Americans found increasingly creative ways to undermine the 18th Amendment and the National Prohibition Act. One method employed by alcohol “bootleggers” was to steal industrial alcohols (which had not been banned) and resell them as beverages.

This practice became so prevalent (an estimated 60 million gallons were stolen annually by the mid-1920s) that the Treasury Department ordered manufacturers to poison industrial alcohols with additives, creating “denatured alcohol” to discourage consumption. When bootlegging chemists found ways to renature the alcohol, even deadlier poisons like methanol were added, and regulations on denatured alcohol increased.

The intentional poisoning by the U.S. government of industrial alcohols led to the paralysis and death of thousands of drinkers who had bootlegged their beverages. One particular concoction made from industrial alcohol—Ginger Jake—was reportedly responsible for crippling up to 100,000 American drinkers. All in all, it is estimated that approximately 10,000 people were killed by drinking denatured alcohol during this time period.


6. The First Female U.S. President

You read that correctly. While the United States may not have seen an official “first female President,” a woman functionally ran the executive branch for more than a year over a century ago.

In August of 1914, President Woodrow Wilson lost his wife, Ellen. The following March, he was introduced to widow Edith Galt through a first cousin. As if in love at first sight, Wilson immediately began showering her with gifts and love notes, some of which probed for her opinion on presidential matters. Three months after their introduction, Wilson proposed (to his advisors’ alarm) and the two were married in December of 1915.

Wilson won another term, and his new wife became his constant companion. She attended his meetings, was given access to classified materials, and even filtered his mail. Toward the end of World War I, she accompanied the President to Europe to attend the 1919 Paris Peace Conference.

Shortly after their return, a stroke left President Wilson paralyzed and bedridden. Instead of encouraging her husband to resign and be replaced by the Vice President, Edith took on a number of his duties herself, hiding the extent of his incapacity from the public. From the time of his stroke to the end of his term in 1921, Edith Wilson was the only connection between the President and other officials, filtering all presidential matters and determining what was important enough to be brought to his bedside.

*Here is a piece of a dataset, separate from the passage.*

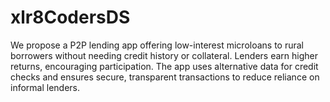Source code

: # xlr8CodersDS
We propose a P2P lending app offering low-interest microloans to rural borrowers without needing credit history or collateral. Lenders earn higher returns, encouraging participation. The app uses alternative data for credit checks and ensures secure, transparent transactions to reduce reliance on informal lenders.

She was so serious about her new position as “presidential steward” that when the Secretary of State conducted Cabinet meetings without her being present, she had him removed from office. When an ambassador arrived to help negotiate for the President’s version of the League of Nations, she refused him the opportunity unless he fired an aide who had made a joke about her (the ambassador refused).

Edith Wilson analyzed every message delivered to the President, barred all officials from bringing him business, assisted him in completing any necessary tasks, and naturally influenced domestic and international policy in doing so. Though she did not make any crucial decisions, she was accused of running the country in Wilson’s absence—an accusation that she insisted was incorrect up until her death in 1961.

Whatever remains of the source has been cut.